▶ REQUIRED ACTION
Without the pictures, output the records below exactly as they are.

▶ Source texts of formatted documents
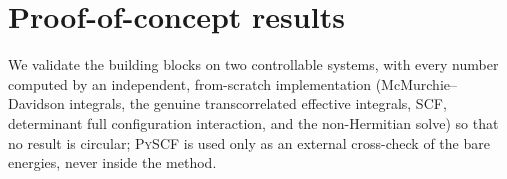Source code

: \documentclass[aps,prb,reprint,superscriptaddress,floatfix]{revtex4-2}
\begin{document}
\section{Proof-of-concept results}\label{sec:results}

We validate the building blocks on two controllable systems, with every number
computed by an independent, from-scratch implementation (McMurchie--Davidson
integrals, the genuine transcorrelated effective integrals, SCF, determinant full
configuration interaction, and the non-Hermitian solve) so that no result is
circular; \textsc{PySCF} is used only as an external cross-check of the bare
energies, never inside the method.

\end{document}
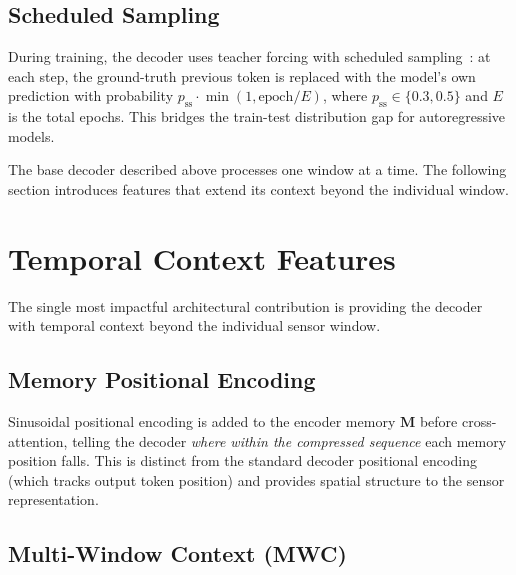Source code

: \documentclass[sensors,article,submit,moreauthors,pdftex]{Definitions/mdpi}
\begin{document}
\subsection{Scheduled Sampling}

During training, the decoder uses teacher forcing with scheduled sampling~\cite{scheduled_sampling}: at each step, the ground-truth previous token is replaced with the model's own prediction with probability $p_\text{ss} \cdot \min(1, \text{epoch}/E)$, where $p_\text{ss} \in \{0.3, 0.5\}$ and $E$ is the total epochs. This bridges the train-test distribution gap for autoregressive models.

The base decoder described above processes one window at a time. The following section introduces features that extend its context beyond the individual window.

\section{Temporal Context Features}
\label{sec:v7_features}

The single most impactful architectural contribution is providing the decoder with temporal context beyond the individual sensor window.

\subsection{Memory Positional Encoding}

Sinusoidal positional encoding is added to the encoder memory $\mathbf{M}$ before cross-attention, telling the decoder \emph{where within the compressed sequence} each memory position falls. This is distinct from the standard decoder positional encoding (which tracks output token position) and provides spatial structure to the sensor representation.

\subsection{Multi-Window Context (MWC)}
\end{document}
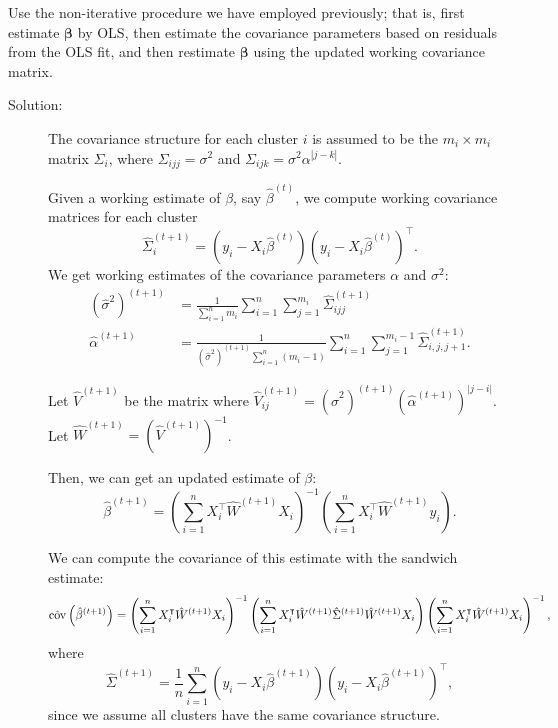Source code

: \documentclass[11pt, letterpaper]{article}
\newcommand{\bbeta}{{\bm \beta}}
\begin{document}
\begin{enumerate}[(a)]
{\em \item Use the non-iterative procedure we have employed previously; that is, first estimate $\bbeta$ by OLS, then estimate the covariance parameters based on residuals from the OLS fit, and then restimate $\bbeta$ 
  using the updated working covariance matrix. }

\begin{description}
\item[Solution:] The covariance structure for each cluster $i$ is assumed to be
  the $m_i \times m_i$ matrix $\Sigma_i$, where $\Sigma_{ijj} = \sigma^2$ and
  $\Sigma_{ijk} = \sigma^2\alpha^{\left\lvert j - k\right\rvert}$.

  Given a working estimate of $\beta$, say $\hat{\beta}^{(t)}$, we compute
  working covariance matrices for each cluster
  \[\hat{\Sigma}_i^{(t + 1)} = \left(y_i - X_i\hat{\beta}^{(t)}\right)\left(y_i -
      X_i\hat{\beta}^{(t)}\right)^\intercal.\] We get working estimates of the
  covariance parameters $\alpha$ and $\sigma^2$:
  \begin{align*}
    \left(\hat{\sigma}^2\right)^{(t + 1)}
    &= \frac{1}{\sum_{i=1}^nm_i}\sum_{i=1}^n\sum_{j=1}^{m_i}\hat{\Sigma}_{ijj}^{(t + 1)} \\
    \hat{\alpha}^{(t + 1)}
    &= \frac{1}{\left(\hat{\sigma}^2\right)^{(t + 1)}\sum_{i=1}^n\left(m_i - 1\right)}
      \sum_{i=1}^n\sum_{j=1}^{m_i-1}\hat{\Sigma}_{i,j,j+1}^{(t + 1)}.
  \end{align*}


  Let $\hat{V}^{(t+1)}$ be the matrix where
  $\hat{V}_{ij}^{(t+1)} = \left(\hat{\sigma}^2\right)^{(t+1)}
  \left(\hat{\alpha}^{(t+1)}\right)^{\lvert j - i\rvert}$. Let
  $\hat{W}^{(t+1)} = \left(\hat{V}^{(t+1)}\right)^{-1}$.

  Then, we
  can get an updated estimate of $\beta$:
  \begin{equation}
    \hat{\beta}^{(t+1)} =
    \left(
      \sum_{i=1}^n X_i^\intercal \hat{W}^{(t+1)} X_i
    \right)^{-1}
    \left(
      \sum_{i=1}^n X_i^\intercal \hat{W}^{(t+1)} y_i
    \right).
  \end{equation}

  We can compute the covariance of this estimate with the sandwich estimate:
  \begin{equation}
    \small
    \hat{\operatorname{cov}}\left(
      \hat{\beta}^{(t+1)}
    \right) =
    \left(
      \sum_{i=1}^n X_i^\intercal \hat{W}^{(t+1)} X_i
    \right)^{-1}
    \left(
      \sum_{i=1}^n X_i^\intercal \hat{W}^{(t+1)} 
      \hat{\Sigma}^{(t+1)}
      \hat{W}^{(t+1)} 
      X_i
    \right)
    \left(
      \sum_{i=1}^n X_i^\intercal \hat{W}^{(t+1)} X_i
    \right)^{-1},
    \label{eqn:sandwich_estimate}
  \end{equation}
  where \[
    \hat{\Sigma}^{(t+1)} = \frac{1}{n}\sum_{i=1}^n
    \left(y_i - X_i\hat{\beta}^{(t+1)}\right)
    \left(y_i - X_i\hat{\beta}^{(t+1)}\right)^\intercal,
  \]
  since we assume all clusters have the same covariance structure.


\end{description}
\end{enumerate}
\end{document}

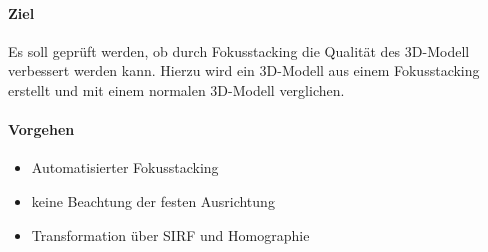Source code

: \documentclass[./00PhotoBox.tex]{subfiles}
\begin{document}
\paragraph{Ziel}
Es soll geprüft werden, ob durch Fokusstacking die Qualität des 3D-Modell verbessert werden kann. Hierzu wird ein 3D-Modell aus einem Fokusstacking erstellt und mit einem normalen 3D-Modell verglichen.

\paragraph{Vorgehen}
\begin{itemize}
    \item Automatisierter Fokusstacking
    \item keine Beachtung der festen Ausrichtung
    \item Transformation über SIRF und Homographie
\end{itemize}

\biblio
\end{document}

▶ REPLY TO THE TASK
Source code

: \documentclass[aps,prb,reprint,superscriptaddress,floatfix]{revtex4-2}
\begin{document}
\section{Proof-of-concept results}\label{sec:results}

We validate the building blocks on two controllable systems, with every number
computed by an independent, from-scratch implementation (McMurchie--Davidson
integrals, the genuine transcorrelated effective integrals, SCF, determinant full
configuration interaction, and the non-Hermitian solve) so that no result is
circular; \textsc{PySCF} is used only as an external cross-check of the bare
energies, never inside the method.

\end{document}
Source code

: \documentclass[sensors,article,submit,moreauthors,pdftex]{Definitions/mdpi}
\begin{document}
\subsection{Scheduled Sampling}

During training, the decoder uses teacher forcing with scheduled sampling~\cite{scheduled_sampling}: at each step, the ground-truth previous token is replaced with the model's own prediction with probability $p_\text{ss} \cdot \min(1, \text{epoch}/E)$, where $p_\text{ss} \in \{0.3, 0.5\}$ and $E$ is the total epochs. This bridges the train-test distribution gap for autoregressive models.

The base decoder described above processes one window at a time. The following section introduces features that extend its context beyond the individual window.

\section{Temporal Context Features}
\label{sec:v7_features}

The single most impactful architectural contribution is providing the decoder with temporal context beyond the individual sensor window.

\subsection{Memory Positional Encoding}

Sinusoidal positional encoding is added to the encoder memory $\mathbf{M}$ before cross-attention, telling the decoder \emph{where within the compressed sequence} each memory position falls. This is distinct from the standard decoder positional encoding (which tracks output token position) and provides spatial structure to the sensor representation.

\subsection{Multi-Window Context (MWC)}
\end{document}
Source code

: \documentclass[11pt, letterpaper]{article}
\newcommand{\bbeta}{{\bm \beta}}
\begin{document}
\begin{enumerate}[(a)]
{\em \item Use the non-iterative procedure we have employed previously; that is, first estimate $\bbeta$ by OLS, then estimate the covariance parameters based on residuals from the OLS fit, and then restimate $\bbeta$ 
  using the updated working covariance matrix. }

\begin{description}
\item[Solution:] The covariance structure for each cluster $i$ is assumed to be
  the $m_i \times m_i$ matrix $\Sigma_i$, where $\Sigma_{ijj} = \sigma^2$ and
  $\Sigma_{ijk} = \sigma^2\alpha^{\left\lvert j - k\right\rvert}$.

  Given a working estimate of $\beta$, say $\hat{\beta}^{(t)}$, we compute
  working covariance matrices for each cluster
  \[\hat{\Sigma}_i^{(t + 1)} = \left(y_i - X_i\hat{\beta}^{(t)}\right)\left(y_i -
      X_i\hat{\beta}^{(t)}\right)^\intercal.\] We get working estimates of the
  covariance parameters $\alpha$ and $\sigma^2$:
  \begin{align*}
    \left(\hat{\sigma}^2\right)^{(t + 1)}
    &= \frac{1}{\sum_{i=1}^nm_i}\sum_{i=1}^n\sum_{j=1}^{m_i}\hat{\Sigma}_{ijj}^{(t + 1)} \\
    \hat{\alpha}^{(t + 1)}
    &= \frac{1}{\left(\hat{\sigma}^2\right)^{(t + 1)}\sum_{i=1}^n\left(m_i - 1\right)}
      \sum_{i=1}^n\sum_{j=1}^{m_i-1}\hat{\Sigma}_{i,j,j+1}^{(t + 1)}.
  \end{align*}


  Let $\hat{V}^{(t+1)}$ be the matrix where
  $\hat{V}_{ij}^{(t+1)} = \left(\hat{\sigma}^2\right)^{(t+1)}
  \left(\hat{\alpha}^{(t+1)}\right)^{\lvert j - i\rvert}$. Let
  $\hat{W}^{(t+1)} = \left(\hat{V}^{(t+1)}\right)^{-1}$.

  Then, we
  can get an updated estimate of $\beta$:
  \begin{equation}
    \hat{\beta}^{(t+1)} =
    \left(
      \sum_{i=1}^n X_i^\intercal \hat{W}^{(t+1)} X_i
    \right)^{-1}
    \left(
      \sum_{i=1}^n X_i^\intercal \hat{W}^{(t+1)} y_i
    \right).
  \end{equation}

  We can compute the covariance of this estimate with the sandwich estimate:
  \begin{equation}
    \small
    \hat{\operatorname{cov}}\left(
      \hat{\beta}^{(t+1)}
    \right) =
    \left(
      \sum_{i=1}^n X_i^\intercal \hat{W}^{(t+1)} X_i
    \right)^{-1}
    \left(
      \sum_{i=1}^n X_i^\intercal \hat{W}^{(t+1)} 
      \hat{\Sigma}^{(t+1)}
      \hat{W}^{(t+1)} 
      X_i
    \right)
    \left(
      \sum_{i=1}^n X_i^\intercal \hat{W}^{(t+1)} X_i
    \right)^{-1},
    \label{eqn:sandwich_estimate}
  \end{equation}
  where \[
    \hat{\Sigma}^{(t+1)} = \frac{1}{n}\sum_{i=1}^n
    \left(y_i - X_i\hat{\beta}^{(t+1)}\right)
    \left(y_i - X_i\hat{\beta}^{(t+1)}\right)^\intercal,
  \]
  since we assume all clusters have the same covariance structure.


\end{description}
\end{enumerate}
\end{document}

Source code

: \documentclass[./00PhotoBox.tex]{subfiles}
\begin{document}
\paragraph{Ziel}
Es soll geprüft werden, ob durch Fokusstacking die Qualität des 3D-Modell verbessert werden kann. Hierzu wird ein 3D-Modell aus einem Fokusstacking erstellt und mit einem normalen 3D-Modell verglichen.

\paragraph{Vorgehen}
\begin{itemize}
    \item Automatisierter Fokusstacking
    \item keine Beachtung der festen Ausrichtung
    \item Transformation über SIRF und Homographie
\end{itemize}

\biblio
\end{document}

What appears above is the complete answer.